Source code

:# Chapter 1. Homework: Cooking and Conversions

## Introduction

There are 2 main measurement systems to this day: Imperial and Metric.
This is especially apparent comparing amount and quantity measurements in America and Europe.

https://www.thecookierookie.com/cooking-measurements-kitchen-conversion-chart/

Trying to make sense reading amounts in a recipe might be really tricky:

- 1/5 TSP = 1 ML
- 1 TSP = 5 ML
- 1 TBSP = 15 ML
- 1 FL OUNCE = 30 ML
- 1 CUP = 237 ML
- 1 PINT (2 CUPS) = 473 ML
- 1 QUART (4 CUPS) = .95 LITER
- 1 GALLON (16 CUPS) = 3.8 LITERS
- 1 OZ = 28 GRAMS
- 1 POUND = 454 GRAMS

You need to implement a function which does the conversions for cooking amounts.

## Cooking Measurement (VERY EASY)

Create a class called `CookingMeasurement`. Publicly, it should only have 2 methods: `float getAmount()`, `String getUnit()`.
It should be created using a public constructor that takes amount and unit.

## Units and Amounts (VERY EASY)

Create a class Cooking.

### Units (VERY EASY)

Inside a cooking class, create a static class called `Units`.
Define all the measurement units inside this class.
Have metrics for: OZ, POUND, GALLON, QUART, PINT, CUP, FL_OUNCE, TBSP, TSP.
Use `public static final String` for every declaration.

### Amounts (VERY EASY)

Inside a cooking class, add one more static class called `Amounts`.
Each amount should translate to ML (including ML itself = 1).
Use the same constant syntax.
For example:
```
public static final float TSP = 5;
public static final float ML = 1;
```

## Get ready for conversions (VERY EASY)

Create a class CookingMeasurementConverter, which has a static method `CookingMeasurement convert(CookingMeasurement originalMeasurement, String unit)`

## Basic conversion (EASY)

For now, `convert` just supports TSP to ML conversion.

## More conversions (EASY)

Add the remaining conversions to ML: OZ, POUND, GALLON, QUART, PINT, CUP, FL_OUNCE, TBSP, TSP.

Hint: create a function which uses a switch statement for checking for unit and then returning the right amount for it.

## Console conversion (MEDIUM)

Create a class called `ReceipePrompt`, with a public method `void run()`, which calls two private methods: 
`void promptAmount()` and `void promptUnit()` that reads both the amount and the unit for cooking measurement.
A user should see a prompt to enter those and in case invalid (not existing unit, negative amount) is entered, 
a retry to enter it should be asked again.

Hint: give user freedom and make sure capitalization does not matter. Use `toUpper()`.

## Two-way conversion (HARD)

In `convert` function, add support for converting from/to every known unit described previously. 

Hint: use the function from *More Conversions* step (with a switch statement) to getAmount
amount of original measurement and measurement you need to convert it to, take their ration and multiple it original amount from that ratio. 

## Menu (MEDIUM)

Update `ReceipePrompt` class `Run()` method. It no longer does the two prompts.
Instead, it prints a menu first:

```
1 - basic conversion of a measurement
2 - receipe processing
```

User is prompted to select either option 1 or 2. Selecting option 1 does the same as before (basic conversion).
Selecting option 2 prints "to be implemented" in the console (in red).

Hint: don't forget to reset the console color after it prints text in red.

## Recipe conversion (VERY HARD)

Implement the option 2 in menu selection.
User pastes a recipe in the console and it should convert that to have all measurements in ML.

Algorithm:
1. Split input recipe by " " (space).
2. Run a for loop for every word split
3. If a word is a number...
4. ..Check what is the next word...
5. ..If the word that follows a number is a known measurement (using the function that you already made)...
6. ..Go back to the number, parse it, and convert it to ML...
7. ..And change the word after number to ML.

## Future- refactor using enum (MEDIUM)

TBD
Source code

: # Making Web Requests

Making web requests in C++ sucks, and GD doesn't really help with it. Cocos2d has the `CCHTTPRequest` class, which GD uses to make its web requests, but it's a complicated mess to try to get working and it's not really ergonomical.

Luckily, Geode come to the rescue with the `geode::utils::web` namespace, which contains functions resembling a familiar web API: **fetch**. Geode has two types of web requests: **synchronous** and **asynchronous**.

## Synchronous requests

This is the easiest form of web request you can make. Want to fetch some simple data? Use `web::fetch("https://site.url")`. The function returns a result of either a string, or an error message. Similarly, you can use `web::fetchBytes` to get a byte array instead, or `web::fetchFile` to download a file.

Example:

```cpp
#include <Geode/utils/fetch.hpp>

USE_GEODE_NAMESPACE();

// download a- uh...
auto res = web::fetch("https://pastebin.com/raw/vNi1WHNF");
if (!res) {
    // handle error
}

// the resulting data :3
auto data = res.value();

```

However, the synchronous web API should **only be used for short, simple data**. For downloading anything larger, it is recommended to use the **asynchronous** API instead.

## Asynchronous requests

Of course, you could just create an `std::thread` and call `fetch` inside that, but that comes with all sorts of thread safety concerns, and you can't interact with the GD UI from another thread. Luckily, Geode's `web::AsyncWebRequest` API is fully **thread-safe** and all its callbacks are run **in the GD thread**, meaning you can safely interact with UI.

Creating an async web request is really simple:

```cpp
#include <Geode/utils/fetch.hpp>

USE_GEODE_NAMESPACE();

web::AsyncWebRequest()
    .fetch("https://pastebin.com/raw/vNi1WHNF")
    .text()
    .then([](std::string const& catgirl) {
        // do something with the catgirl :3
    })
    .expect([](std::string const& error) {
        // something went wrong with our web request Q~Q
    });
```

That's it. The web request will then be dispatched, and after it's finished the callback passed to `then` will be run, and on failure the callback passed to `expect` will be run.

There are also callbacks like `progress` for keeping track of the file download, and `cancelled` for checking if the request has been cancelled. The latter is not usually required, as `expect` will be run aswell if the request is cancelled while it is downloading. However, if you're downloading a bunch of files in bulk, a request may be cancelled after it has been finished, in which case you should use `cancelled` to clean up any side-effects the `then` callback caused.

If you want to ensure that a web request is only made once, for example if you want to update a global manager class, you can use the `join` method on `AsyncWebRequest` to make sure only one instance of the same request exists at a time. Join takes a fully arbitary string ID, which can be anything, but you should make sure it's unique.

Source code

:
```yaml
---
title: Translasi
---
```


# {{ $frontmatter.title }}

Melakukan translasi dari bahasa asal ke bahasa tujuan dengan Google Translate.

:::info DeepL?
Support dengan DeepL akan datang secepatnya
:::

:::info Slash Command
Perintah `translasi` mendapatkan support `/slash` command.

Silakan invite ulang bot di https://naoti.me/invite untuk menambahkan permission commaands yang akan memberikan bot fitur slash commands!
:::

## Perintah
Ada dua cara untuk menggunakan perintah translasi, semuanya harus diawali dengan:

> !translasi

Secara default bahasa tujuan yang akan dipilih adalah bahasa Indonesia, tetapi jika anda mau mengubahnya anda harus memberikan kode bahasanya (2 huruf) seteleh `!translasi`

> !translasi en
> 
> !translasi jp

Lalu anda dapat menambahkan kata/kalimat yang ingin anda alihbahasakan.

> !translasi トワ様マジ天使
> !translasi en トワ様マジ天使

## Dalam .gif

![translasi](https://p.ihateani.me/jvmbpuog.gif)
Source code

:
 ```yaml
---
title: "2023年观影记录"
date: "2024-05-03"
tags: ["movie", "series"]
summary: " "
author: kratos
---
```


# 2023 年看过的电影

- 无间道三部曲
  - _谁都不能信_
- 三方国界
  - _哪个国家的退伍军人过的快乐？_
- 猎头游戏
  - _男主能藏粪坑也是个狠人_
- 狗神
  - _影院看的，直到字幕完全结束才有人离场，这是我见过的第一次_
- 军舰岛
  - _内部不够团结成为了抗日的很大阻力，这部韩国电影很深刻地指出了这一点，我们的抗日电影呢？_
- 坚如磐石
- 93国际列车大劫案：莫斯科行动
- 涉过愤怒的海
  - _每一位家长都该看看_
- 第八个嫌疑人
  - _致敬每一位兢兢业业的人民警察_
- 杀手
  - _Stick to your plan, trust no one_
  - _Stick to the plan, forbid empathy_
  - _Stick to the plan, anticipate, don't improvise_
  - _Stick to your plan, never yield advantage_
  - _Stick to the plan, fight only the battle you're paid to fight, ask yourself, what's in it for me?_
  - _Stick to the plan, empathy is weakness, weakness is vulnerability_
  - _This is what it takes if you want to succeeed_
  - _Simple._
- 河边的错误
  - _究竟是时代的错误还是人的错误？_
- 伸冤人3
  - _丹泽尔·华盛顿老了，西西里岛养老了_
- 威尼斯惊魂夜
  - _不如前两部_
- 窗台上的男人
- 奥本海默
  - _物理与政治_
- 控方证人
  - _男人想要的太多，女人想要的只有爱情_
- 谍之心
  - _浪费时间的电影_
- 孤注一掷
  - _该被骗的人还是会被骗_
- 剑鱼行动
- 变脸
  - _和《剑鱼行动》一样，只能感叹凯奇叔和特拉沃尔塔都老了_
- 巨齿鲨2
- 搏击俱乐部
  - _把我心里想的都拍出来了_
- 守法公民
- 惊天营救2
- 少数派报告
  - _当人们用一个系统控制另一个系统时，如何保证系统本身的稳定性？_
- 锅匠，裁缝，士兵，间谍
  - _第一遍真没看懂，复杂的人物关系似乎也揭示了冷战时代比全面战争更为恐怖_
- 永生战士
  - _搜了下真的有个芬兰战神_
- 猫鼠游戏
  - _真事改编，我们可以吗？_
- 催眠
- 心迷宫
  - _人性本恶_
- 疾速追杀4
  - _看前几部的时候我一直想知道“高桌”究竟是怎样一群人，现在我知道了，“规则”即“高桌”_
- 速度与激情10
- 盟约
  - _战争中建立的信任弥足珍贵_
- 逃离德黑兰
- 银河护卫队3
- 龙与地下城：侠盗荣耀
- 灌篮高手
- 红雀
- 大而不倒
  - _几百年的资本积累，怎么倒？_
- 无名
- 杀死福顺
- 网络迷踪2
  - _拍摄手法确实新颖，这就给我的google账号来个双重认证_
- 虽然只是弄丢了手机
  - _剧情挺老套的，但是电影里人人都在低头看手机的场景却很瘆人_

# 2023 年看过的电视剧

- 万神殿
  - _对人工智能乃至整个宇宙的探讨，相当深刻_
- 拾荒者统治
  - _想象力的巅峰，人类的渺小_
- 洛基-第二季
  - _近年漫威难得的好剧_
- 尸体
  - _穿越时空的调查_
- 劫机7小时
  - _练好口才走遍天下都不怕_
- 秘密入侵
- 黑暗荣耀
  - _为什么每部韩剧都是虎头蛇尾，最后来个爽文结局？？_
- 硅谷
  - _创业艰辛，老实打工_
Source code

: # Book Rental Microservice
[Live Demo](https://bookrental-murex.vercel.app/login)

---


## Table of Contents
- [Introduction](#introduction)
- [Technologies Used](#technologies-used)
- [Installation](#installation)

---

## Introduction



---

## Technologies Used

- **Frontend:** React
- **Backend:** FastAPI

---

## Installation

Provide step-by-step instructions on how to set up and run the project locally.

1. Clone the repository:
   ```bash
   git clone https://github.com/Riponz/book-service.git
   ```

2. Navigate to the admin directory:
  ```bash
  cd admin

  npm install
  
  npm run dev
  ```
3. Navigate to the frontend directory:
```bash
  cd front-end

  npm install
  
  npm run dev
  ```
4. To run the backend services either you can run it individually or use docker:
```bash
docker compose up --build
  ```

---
____________________
Try it: From the records above, give again exactly the lines running from the line with "Inside a cooking class, create" to the line with "## Menu (MEDIUM)", inclusive.

Answer section:
Inside a cooking class, create a static class called `Units`.
Define all the measurement units inside this class.
Have metrics for: OZ, POUND, GALLON, QUART, PINT, CUP, FL_OUNCE, TBSP, TSP.
Use `public static final String` for every declaration.

### Amounts (VERY EASY)

Inside a cooking class, add one more static class called `Amounts`.
Each amount should translate to ML (including ML itself = 1).
Use the same constant syntax.
For example:
```
public static final float TSP = 5;
public static final float ML = 1;
```

## Get ready for conversions (VERY EASY)

Create a class CookingMeasurementConverter, which has a static method `CookingMeasurement convert(CookingMeasurement originalMeasurement, String unit)`

## Basic conversion (EASY)

For now, `convert` just supports TSP to ML conversion.

## More conversions (EASY)

Add the remaining conversions to ML: OZ, POUND, GALLON, QUART, PINT, CUP, FL_OUNCE, TBSP, TSP.

Hint: create a function which uses a switch statement for checking for unit and then returning the right amount for it.

## Console conversion (MEDIUM)

Create a class called `ReceipePrompt`, with a public method `void run()`, which calls two private methods: 
`void promptAmount()` and `void promptUnit()` that reads both the amount and the unit for cooking measurement.
A user should see a prompt to enter those and in case invalid (not existing unit, negative amount) is entered, 
a retry to enter it should be asked again.

Hint: give user freedom and make sure capitalization does not matter. Use `toUpper()`.

## Two-way conversion (HARD)

In `convert` function, add support for converting from/to every known unit described previously. 

Hint: use the function from *More Conversions* step (with a switch statement) to getAmount
amount of original measurement and measurement you need to convert it to, take their ration and multiple it original amount from that ratio. 

## Menu (MEDIUM)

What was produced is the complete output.